> _Work request_
Match on the string "await" in the entries below and return every matching line.

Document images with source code
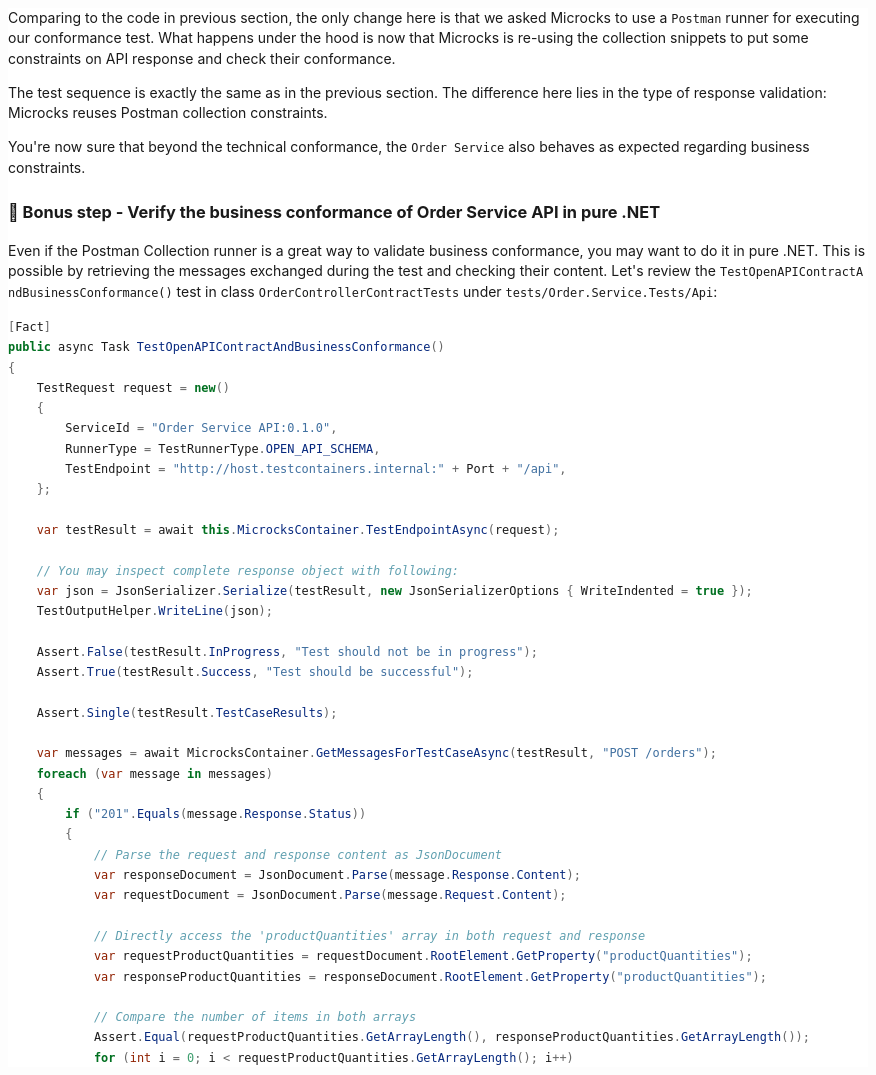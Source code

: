 Comparing to the code in previous section, the only change here is that we asked Microcks to use a `Postman` runner
for executing our conformance test. What happens under the hood is now that Microcks is re-using the collection snippets
to put some constraints on API response and check their conformance.

The test sequence is exactly the same as in the previous section. The difference here lies in the type of response validation: Microcks
reuses Postman collection constraints.

You're now sure that beyond the technical conformance, the `Order Service` also behaves as expected regarding business 
constraints. 

### 🎁 Bonus step - Verify the business conformance of Order Service API in pure .NET

Even if the Postman Collection runner is a great way to validate business conformance, you may want to do it in pure .NET.
This is possible by retrieving the messages exchanged during the test and checking their content. Let's review the `TestOpenAPIContractAndBusinessConformance()`
test in class `OrderControllerContractTests` under `tests/Order.Service.Tests/Api`:

```csharp
[Fact]
public async Task TestOpenAPIContractAndBusinessConformance()
{
    TestRequest request = new()
    {
        ServiceId = "Order Service API:0.1.0",
        RunnerType = TestRunnerType.OPEN_API_SCHEMA,
        TestEndpoint = "http://host.testcontainers.internal:" + Port + "/api",
    };

    var testResult = await this.MicrocksContainer.TestEndpointAsync(request);

    // You may inspect complete response object with following:
    var json = JsonSerializer.Serialize(testResult, new JsonSerializerOptions { WriteIndented = true });
    TestOutputHelper.WriteLine(json);

    Assert.False(testResult.InProgress, "Test should not be in progress");
    Assert.True(testResult.Success, "Test should be successful");

    Assert.Single(testResult.TestCaseResults);

    var messages = await MicrocksContainer.GetMessagesForTestCaseAsync(testResult, "POST /orders");
    foreach (var message in messages)
    {
        if ("201".Equals(message.Response.Status))
        {
            // Parse the request and response content as JsonDocument
            var responseDocument = JsonDocument.Parse(message.Response.Content);
            var requestDocument = JsonDocument.Parse(message.Request.Content);

            // Directly access the 'productQuantities' array in both request and response
            var requestProductQuantities = requestDocument.RootElement.GetProperty("productQuantities");
            var responseProductQuantities = responseDocument.RootElement.GetProperty("productQuantities");

            // Compare the number of items in both arrays
            Assert.Equal(requestProductQuantities.GetArrayLength(), responseProductQuantities.GetArrayLength());
            for (int i = 0; i < requestProductQuantities.GetArrayLength(); i++)
```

> _Solution for this problem_
    var testResult = await this.MicrocksContainer.TestEndpointAsync(request);
    var messages = await MicrocksContainer.GetMessagesForTestCaseAsync(testResult, "POST /orders");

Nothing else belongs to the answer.